## What is being asked
Take the listing below and write it out again exactly, skipping any picture that it holds.

## Entries provided

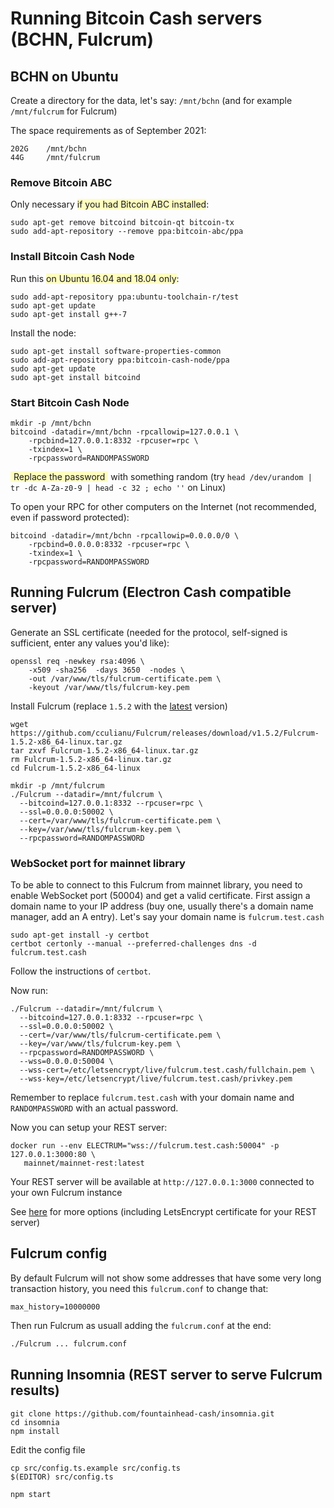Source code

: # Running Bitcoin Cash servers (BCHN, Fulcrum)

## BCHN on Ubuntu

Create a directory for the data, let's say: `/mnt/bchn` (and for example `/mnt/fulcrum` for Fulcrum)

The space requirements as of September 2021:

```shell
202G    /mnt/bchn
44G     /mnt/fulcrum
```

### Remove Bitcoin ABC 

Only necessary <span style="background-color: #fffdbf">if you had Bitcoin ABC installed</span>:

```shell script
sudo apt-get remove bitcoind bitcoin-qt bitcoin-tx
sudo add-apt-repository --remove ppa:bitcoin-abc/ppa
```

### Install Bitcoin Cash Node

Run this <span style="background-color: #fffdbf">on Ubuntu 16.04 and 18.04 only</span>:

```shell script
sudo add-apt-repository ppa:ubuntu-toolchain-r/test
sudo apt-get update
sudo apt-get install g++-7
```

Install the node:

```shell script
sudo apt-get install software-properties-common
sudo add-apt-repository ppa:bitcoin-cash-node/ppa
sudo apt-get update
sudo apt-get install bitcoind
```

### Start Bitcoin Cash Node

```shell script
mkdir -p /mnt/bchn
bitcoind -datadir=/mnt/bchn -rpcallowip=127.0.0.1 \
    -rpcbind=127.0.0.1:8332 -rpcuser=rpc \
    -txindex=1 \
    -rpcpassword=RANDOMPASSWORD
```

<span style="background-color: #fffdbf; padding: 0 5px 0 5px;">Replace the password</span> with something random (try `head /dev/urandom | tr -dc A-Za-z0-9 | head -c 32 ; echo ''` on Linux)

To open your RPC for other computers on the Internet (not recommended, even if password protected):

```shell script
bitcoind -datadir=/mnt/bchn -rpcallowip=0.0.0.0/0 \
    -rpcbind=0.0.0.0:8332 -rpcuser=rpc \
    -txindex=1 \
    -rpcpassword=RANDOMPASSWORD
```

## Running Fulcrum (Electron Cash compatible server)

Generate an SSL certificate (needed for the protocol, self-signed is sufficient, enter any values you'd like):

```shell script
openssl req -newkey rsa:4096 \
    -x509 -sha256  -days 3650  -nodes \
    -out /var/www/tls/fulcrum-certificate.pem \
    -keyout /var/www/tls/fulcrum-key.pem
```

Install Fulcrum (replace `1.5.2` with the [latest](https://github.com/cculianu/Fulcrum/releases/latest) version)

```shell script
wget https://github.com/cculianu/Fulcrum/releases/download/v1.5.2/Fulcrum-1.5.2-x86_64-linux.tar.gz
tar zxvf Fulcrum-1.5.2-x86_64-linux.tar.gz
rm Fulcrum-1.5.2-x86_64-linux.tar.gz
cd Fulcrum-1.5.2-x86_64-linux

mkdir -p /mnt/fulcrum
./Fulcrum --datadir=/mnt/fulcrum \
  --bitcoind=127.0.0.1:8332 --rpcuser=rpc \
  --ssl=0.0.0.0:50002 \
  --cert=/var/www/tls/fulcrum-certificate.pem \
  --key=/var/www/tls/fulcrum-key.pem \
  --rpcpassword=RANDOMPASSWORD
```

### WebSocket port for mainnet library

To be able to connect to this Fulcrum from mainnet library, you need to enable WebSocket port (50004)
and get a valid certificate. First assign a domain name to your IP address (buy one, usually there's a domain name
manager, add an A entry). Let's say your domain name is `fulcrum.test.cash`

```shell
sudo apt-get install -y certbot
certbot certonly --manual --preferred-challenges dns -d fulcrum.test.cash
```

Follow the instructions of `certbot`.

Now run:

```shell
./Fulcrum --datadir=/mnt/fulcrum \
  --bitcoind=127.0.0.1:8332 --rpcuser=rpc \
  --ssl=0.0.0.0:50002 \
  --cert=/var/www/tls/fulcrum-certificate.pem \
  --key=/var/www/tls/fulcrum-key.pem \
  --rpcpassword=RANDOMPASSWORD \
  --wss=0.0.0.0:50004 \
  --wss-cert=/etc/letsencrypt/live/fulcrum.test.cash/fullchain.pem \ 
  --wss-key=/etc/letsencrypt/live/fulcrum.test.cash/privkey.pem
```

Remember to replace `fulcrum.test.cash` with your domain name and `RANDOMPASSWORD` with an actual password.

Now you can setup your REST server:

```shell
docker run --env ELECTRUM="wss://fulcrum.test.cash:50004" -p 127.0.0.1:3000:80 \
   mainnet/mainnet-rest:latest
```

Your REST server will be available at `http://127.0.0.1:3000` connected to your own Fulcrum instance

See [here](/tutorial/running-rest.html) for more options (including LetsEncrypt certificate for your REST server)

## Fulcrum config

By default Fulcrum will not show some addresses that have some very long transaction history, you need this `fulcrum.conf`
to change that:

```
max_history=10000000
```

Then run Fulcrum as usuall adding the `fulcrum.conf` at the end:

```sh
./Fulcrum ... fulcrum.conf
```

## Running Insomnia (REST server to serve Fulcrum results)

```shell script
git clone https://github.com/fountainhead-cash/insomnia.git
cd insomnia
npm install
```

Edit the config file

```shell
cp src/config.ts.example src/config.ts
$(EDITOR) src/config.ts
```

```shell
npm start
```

## Exercise response
Source code

: # Running Bitcoin Cash servers (BCHN, Fulcrum)

## BCHN on Ubuntu

Create a directory for the data, let's say: `/mnt/bchn` (and for example `/mnt/fulcrum` for Fulcrum)

The space requirements as of September 2021:

```shell
202G    /mnt/bchn
44G     /mnt/fulcrum
```

### Remove Bitcoin ABC 

Only necessary <span style="background-color: #fffdbf">if you had Bitcoin ABC installed</span>:

```shell script
sudo apt-get remove bitcoind bitcoin-qt bitcoin-tx
sudo add-apt-repository --remove ppa:bitcoin-abc/ppa
```

### Install Bitcoin Cash Node

Run this <span style="background-color: #fffdbf">on Ubuntu 16.04 and 18.04 only</span>:

```shell script
sudo add-apt-repository ppa:ubuntu-toolchain-r/test
sudo apt-get update
sudo apt-get install g++-7
```

Install the node:

```shell script
sudo apt-get install software-properties-common
sudo add-apt-repository ppa:bitcoin-cash-node/ppa
sudo apt-get update
sudo apt-get install bitcoind
```

### Start Bitcoin Cash Node

```shell script
mkdir -p /mnt/bchn
bitcoind -datadir=/mnt/bchn -rpcallowip=127.0.0.1 \
    -rpcbind=127.0.0.1:8332 -rpcuser=rpc \
    -txindex=1 \
    -rpcpassword=RANDOMPASSWORD
```

<span style="background-color: #fffdbf; padding: 0 5px 0 5px;">Replace the password</span> with something random (try `head /dev/urandom | tr -dc A-Za-z0-9 | head -c 32 ; echo ''` on Linux)

To open your RPC for other computers on the Internet (not recommended, even if password protected):

```shell script
bitcoind -datadir=/mnt/bchn -rpcallowip=0.0.0.0/0 \
    -rpcbind=0.0.0.0:8332 -rpcuser=rpc \
    -txindex=1 \
    -rpcpassword=RANDOMPASSWORD
```

## Running Fulcrum (Electron Cash compatible server)

Generate an SSL certificate (needed for the protocol, self-signed is sufficient, enter any values you'd like):

```shell script
openssl req -newkey rsa:4096 \
    -x509 -sha256  -days 3650  -nodes \
    -out /var/www/tls/fulcrum-certificate.pem \
    -keyout /var/www/tls/fulcrum-key.pem
```

Install Fulcrum (replace `1.5.2` with the [latest](https://github.com/cculianu/Fulcrum/releases/latest) version)

```shell script
wget https://github.com/cculianu/Fulcrum/releases/download/v1.5.2/Fulcrum-1.5.2-x86_64-linux.tar.gz
tar zxvf Fulcrum-1.5.2-x86_64-linux.tar.gz
rm Fulcrum-1.5.2-x86_64-linux.tar.gz
cd Fulcrum-1.5.2-x86_64-linux

mkdir -p /mnt/fulcrum
./Fulcrum --datadir=/mnt/fulcrum \
  --bitcoind=127.0.0.1:8332 --rpcuser=rpc \
  --ssl=0.0.0.0:50002 \
  --cert=/var/www/tls/fulcrum-certificate.pem \
  --key=/var/www/tls/fulcrum-key.pem \
  --rpcpassword=RANDOMPASSWORD
```

### WebSocket port for mainnet library

To be able to connect to this Fulcrum from mainnet library, you need to enable WebSocket port (50004)
and get a valid certificate. First assign a domain name to your IP address (buy one, usually there's a domain name
manager, add an A entry). Let's say your domain name is `fulcrum.test.cash`

```shell
sudo apt-get install -y certbot
certbot certonly --manual --preferred-challenges dns -d fulcrum.test.cash
```

Follow the instructions of `certbot`.

Now run:

```shell
./Fulcrum --datadir=/mnt/fulcrum \
  --bitcoind=127.0.0.1:8332 --rpcuser=rpc \
  --ssl=0.0.0.0:50002 \
  --cert=/var/www/tls/fulcrum-certificate.pem \
  --key=/var/www/tls/fulcrum-key.pem \
  --rpcpassword=RANDOMPASSWORD \
  --wss=0.0.0.0:50004 \
  --wss-cert=/etc/letsencrypt/live/fulcrum.test.cash/fullchain.pem \ 
  --wss-key=/etc/letsencrypt/live/fulcrum.test.cash/privkey.pem
```

Remember to replace `fulcrum.test.cash` with your domain name and `RANDOMPASSWORD` with an actual password.

Now you can setup your REST server:

```shell
docker run --env ELECTRUM="wss://fulcrum.test.cash:50004" -p 127.0.0.1:3000:80 \
   mainnet/mainnet-rest:latest
```

Your REST server will be available at `http://127.0.0.1:3000` connected to your own Fulcrum instance

See [here](/tutorial/running-rest.html) for more options (including LetsEncrypt certificate for your REST server)

## Fulcrum config

By default Fulcrum will not show some addresses that have some very long transaction history, you need this `fulcrum.conf`
to change that:

```
max_history=10000000
```

Then run Fulcrum as usuall adding the `fulcrum.conf` at the end:

```sh
./Fulcrum ... fulcrum.conf
```

## Running Insomnia (REST server to serve Fulcrum results)

```shell script
git clone https://github.com/fountainhead-cash/insomnia.git
cd insomnia
npm install
```

Edit the config file

```shell
cp src/config.ts.example src/config.ts
$(EDITOR) src/config.ts
```

```shell
npm start
```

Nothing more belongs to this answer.